▸ **Assigned task**: Look below for the line containing "RIP #stephenhawking Not"; from there, print each line exactly up to and including the line containing "A post shared", and stop.

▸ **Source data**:
--- START ---

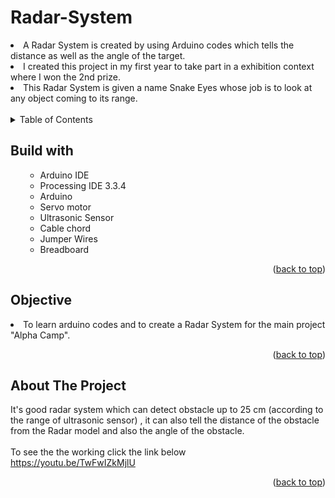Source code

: # Radar-System
<li>A Radar System is created by using Arduino codes which tells the distance as well as the angle of the target.</li>
<li>I created this project in my first year to take part in a exhibition context where I won the 2nd prize.</li>
<li>This Radar System is given a name Snake Eyes whose job is to look at any object coming to its range.
<br>
  <br>

<!-- TABLE OF CONTENTS -->

<details>
  <summary>Table of Contents</summary>
  <ol>
    <ul>
       <li><a href="#built-with">Built With</a></li>
      <li><a href="#Objective">Objective</a></li>
      <li><a href="#about-the-project">About The Project</a></li>
      </ul>
  </ol>
</details>

<!-- Built with -->
## Build with
<ol>
    <ul>
      <li>Arduino IDE</li>
       <li>Processing IDE 3.3.4</li>
      <li>Arduino </li>
       <li>Servo motor</li>
      <li> Ultrasonic Sensor </li>
       <li>Cable chord</li>
      <li>Jumper Wires</li>
      <li>Breadboard</li>
     <!-- <li><a href="https://www.javascript.com/">JavaScript</a></li> -->
      </ul>
  <p align="right">(<a href="#Radar-System">back to top</a>)</p>
  </ol>
  
## Objective
<li>To learn arduino codes and to create a Radar System for the main project "Alpha Camp".</li>
<p align="right">(<a href="#Radar-System ">back to top</a>)</p>


<!-- ABOUT THE PROJECT -->
## About The Project
It's good radar system which can detect obstacle up to 25 cm (according to the range of ultrasonic sensor) , it can also tell the distance of the obstacle from the Radar model and also the angle of the obstacle.
<br>
<br>
To see the the working click the link below
<br>
https://youtu.be/TwFwIZkMjlU


<p align="right">(<a href="#Radar-System">back to top</a>)</p>





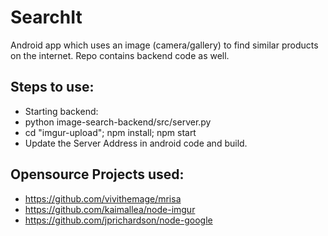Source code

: # SearchIt
Android app which uses an image (camera/gallery) to find similar products on the internet. Repo contains backend code as well.

## Steps to use:

 - Starting backend:
  - python image-search-backend/src/server.py
  - cd "imgur-upload"; npm install; npm start
 - Update the Server Address in android code and build.

## Opensource Projects used:

  - https://github.com/vivithemage/mrisa
  - https://github.com/kaimallea/node-imgur
  - https://github.com/jprichardson/node-google
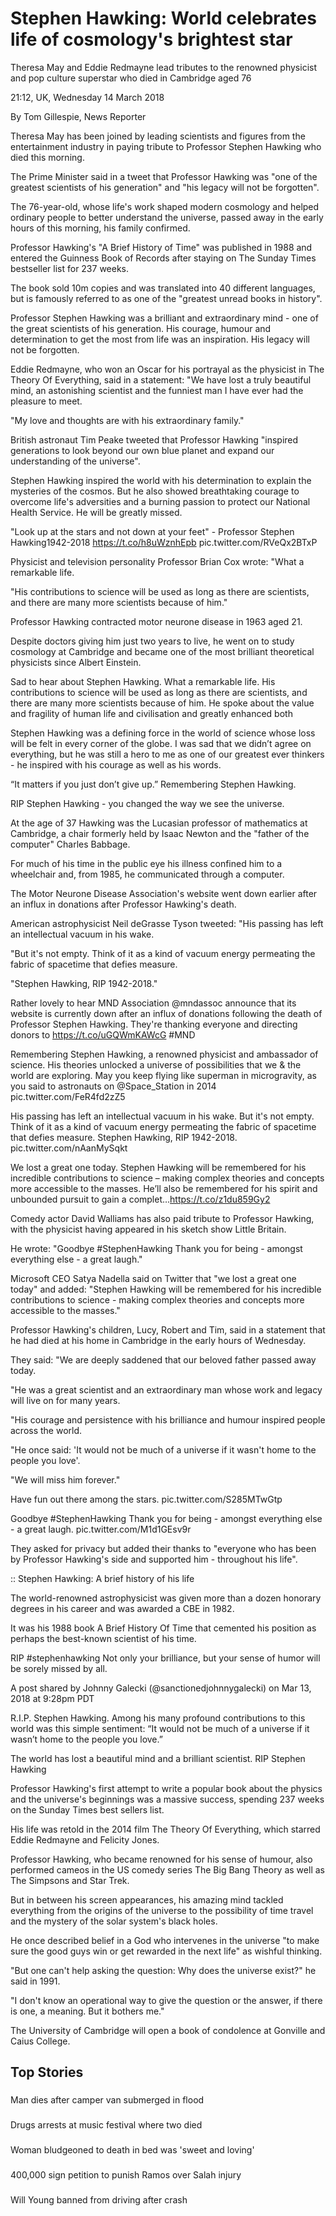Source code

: Stephen Hawking: World celebrates life of cosmology's brightest star
====================================================================

Theresa May and Eddie Redmayne lead tributes to the renowned physicist and pop culture superstar who died in Cambridge aged 76 



21:12, UK,
Wednesday
14
March
2018



By Tom Gillespie, News Reporter

Theresa May has been joined by leading scientists and figures from the entertainment industry in paying tribute to Professor Stephen Hawking who died this morning.

The Prime Minister said in a tweet that Professor Hawking was "one of the greatest scientists of his generation" and "his legacy will not be forgotten".

The 76-year-old, whose life's work shaped modern cosmology and helped ordinary people to better understand the universe, passed away in the early hours of this morning, his family confirmed.

Professor Hawking's "A Brief History of Time" was published in 1988 and entered the Guinness Book of Records after staying on The Sunday Times bestseller list for 237 weeks.

The book sold 10m copies and was translated into 40 different languages, but is famously referred to as one of the "greatest unread books in history".

Professor Stephen Hawking was a brilliant and extraordinary mind - one of the great scientists of his generation. His courage, humour and determination to get the most from life was an inspiration. His legacy will not be forgotten.

Eddie Redmayne, who won an Oscar for his portrayal as the physicist in The Theory Of Everything, said in a statement: "We have lost a truly beautiful mind, an astonishing scientist and the funniest man I have ever had the pleasure to meet.

"My love and thoughts are with his extraordinary family."

British astronaut Tim Peake tweeted that Professor Hawking "inspired generations to look beyond our own blue planet and expand our understanding of the universe".

Stephen Hawking inspired the world with his determination to explain the mysteries of the cosmos. But he also showed breathtaking courage to overcome life's adversities and a burning passion to protect our National Health Service. He will be greatly missed.

"Look up at the stars and not down at your feet" - Professor Stephen Hawking1942-2018 https://t.co/h8uWznhEpb pic.twitter.com/RVeQx2BTxP

Physicist and television personality Professor Brian Cox wrote: "What a remarkable life.

"His contributions to science will be used as long as there are scientists, and there are many more scientists because of him."

Professor Hawking contracted motor neurone disease in 1963 aged 21.

Despite doctors giving him just two years to live, he went on to study cosmology at Cambridge and became one of the most brilliant theoretical physicists since Albert Einstein.

Sad to hear about Stephen Hawking. What a remarkable life. His contributions to science will be used as long as there are scientists, and there are many more scientists because of him. He spoke about the value and fragility of human life and civilisation and greatly enhanced both

Stephen Hawking was a defining force in the world of science whose loss will be felt in every corner of the globe. I was sad that we didn’t agree on everything, but he was still a hero to me as one of our greatest ever thinkers - he inspired with his courage as well as his words.

“It matters if you just don’t give up.” Remembering Stephen Hawking.

RIP Stephen Hawking - you changed the way we see the universe.

At the age of 37 Hawking was the Lucasian professor of mathematics at Cambridge, a chair formerly held by Isaac Newton and the "father of the computer" Charles Babbage.

For much of his time in the public eye his illness confined him to a wheelchair and, from 1985, he communicated through a computer.

The Motor Neurone Disease Association's website went down earlier after an influx in donations after Professor Hawking's death.

American astrophysicist Neil deGrasse Tyson tweeted: "His passing has left an intellectual vacuum in his wake.

"But it's not empty. Think of it as a kind of vacuum energy permeating the fabric of spacetime that defies measure.

"Stephen Hawking, RIP 1942-2018."

Rather lovely to hear MND Association @mndassoc announce that its website is currently down after an influx of donations following the death of Professor Stephen Hawking. They're thanking everyone and directing donors to https://t.co/uGQWmKAWcG #MND

Remembering Stephen Hawking, a renowned physicist and ambassador of science. His theories unlocked a universe of possibilities that we & the world are exploring. May you keep flying like superman in microgravity, as you said to astronauts on @Space_Station in 2014 pic.twitter.com/FeR4fd2zZ5

His passing has left an intellectual vacuum in his wake. But it's not empty. Think of it as a kind of vacuum energy permeating the fabric of spacetime that defies measure. Stephen Hawking, RIP 1942-2018. pic.twitter.com/nAanMySqkt

We lost a great one today. Stephen Hawking will be remembered for his incredible contributions to science – making complex theories and concepts more accessible to the masses. He’ll also be remembered for his spirit and unbounded pursuit to gain a complet…https://t.co/z1du859Gy2

Comedy actor David Walliams has also paid tribute to Professor Hawking, with the physicist having appeared in his sketch show Little Britain.

He wrote: "Goodbye #StephenHawking Thank you for being - amongst everything else - a great laugh."

Microsoft CEO Satya Nadella said on Twitter that "we lost a great one today" and added: "Stephen Hawking will be remembered for his incredible contributions to science - making complex theories and concepts more accessible to the masses."

Professor Hawking's children, Lucy, Robert and Tim, said in a statement that he had died at his home in Cambridge in the early hours of Wednesday.

They said: "We are deeply saddened that our beloved father passed away today.

"He was a great scientist and an extraordinary man whose work and legacy will live on for many years.

"His courage and persistence with his brilliance and humour inspired people across the world.

"He once said: 'It would not be much of a universe if it wasn't home to the people you love'.

"We will miss him forever."

Have fun out there among the stars. pic.twitter.com/S285MTwGtp

Goodbye #StephenHawking Thank you for being - amongst everything else - a great laugh. pic.twitter.com/M1d1GEsv9r

They asked for privacy but added their thanks to "everyone who has been by Professor Hawking's side and supported him - throughout his life".

:: Stephen Hawking: A brief history of his life

The world-renowned astrophysicist was given more than a dozen honorary degrees in his career and was awarded a CBE in 1982.

It was his 1988 book A Brief History Of Time that cemented his position as perhaps the best-known scientist of his time.

 RIP #stephenhawking Not only your brilliance, but your sense of humor will be sorely missed by all.

A post shared by  Johnny Galecki (@sanctionedjohnnygalecki) on Mar 13, 2018 at 9:28pm PDT

R.I.P. Stephen Hawking. Among his many profound contributions to this world was this simple sentiment: “It would not be much of a universe if it wasn’t home to the people you love.”

The world has lost a beautiful mind and a brilliant scientist. RIP Stephen Hawking

Professor Hawking's first attempt to write a popular book about the physics and the universe's beginnings was a massive success, spending 237 weeks on the Sunday Times best sellers list.

His life was retold in the 2014 film The Theory Of Everything, which starred Eddie Redmayne and Felicity Jones.

Professor Hawking, who became renowned for his sense of humour, also performed cameos in the US comedy series The Big Bang Theory as well as The Simpsons and Star Trek.

But in between his screen appearances, his amazing mind tackled everything from the origins of the universe to the possibility of time travel and the mystery of the solar system's black holes.

He once described belief in a God who intervenes in the universe "to make sure the good guys win or get rewarded in the next life" as wishful thinking.

"But one can't help asking the question: Why does the universe exist?" he said in 1991.

"I don't know an operational way to give the question or the answer, if there is one, a meaning. But it bothers me."

The University of Cambridge will open a book of condolence at Gonville and Caius College.

Top Stories
-----------

### 
Man dies after camper van submerged in flood


### 
Drugs arrests at music festival where two died


### 
Woman bludgeoned to death in bed was 'sweet and loving'


### 
400,000 sign petition to punish Ramos over Salah injury


### 
Will Young banned from driving after crash
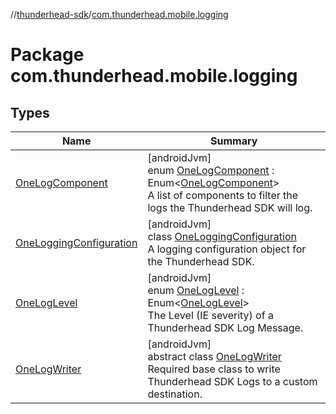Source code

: //[thunderhead-sdk](../../index.md)/[com.thunderhead.mobile.logging](index.md)

# Package com.thunderhead.mobile.logging

## Types

| Name | Summary |
|---|---|
| [OneLogComponent](-one-log-component/index.md) | [androidJvm]<br>enum [OneLogComponent](-one-log-component/index.md) : Enum<[OneLogComponent](-one-log-component/index.md)> <br>A list of components to filter the logs the Thunderhead SDK will log. |
| [OneLoggingConfiguration](-one-logging-configuration/index.md) | [androidJvm]<br>class [OneLoggingConfiguration](-one-logging-configuration/index.md)<br>A logging configuration object for the Thunderhead SDK. |
| [OneLogLevel](-one-log-level/index.md) | [androidJvm]<br>enum [OneLogLevel](-one-log-level/index.md) : Enum<[OneLogLevel](-one-log-level/index.md)> <br>The Level (IE severity) of a Thunderhead SDK Log Message. |
| [OneLogWriter](-one-log-writer/index.md) | [androidJvm]<br>abstract class [OneLogWriter](-one-log-writer/index.md)<br>Required base class to write Thunderhead SDK Logs to a custom destination. |
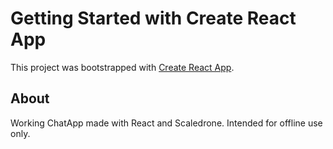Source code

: # Getting Started with Create React App

This project was bootstrapped with [Create React App](https://github.com/facebook/create-react-app).

## About

Working ChatApp made with React and Scaledrone.
Intended for offline use only.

--- END ---

▸ **Result**:
 RIP #stephenhawking Not only your brilliance, but your sense of humor will be sorely missed by all.

A post shared by  Johnny Galecki (@sanctionedjohnnygalecki) on Mar 13, 2018 at 9:28pm PDT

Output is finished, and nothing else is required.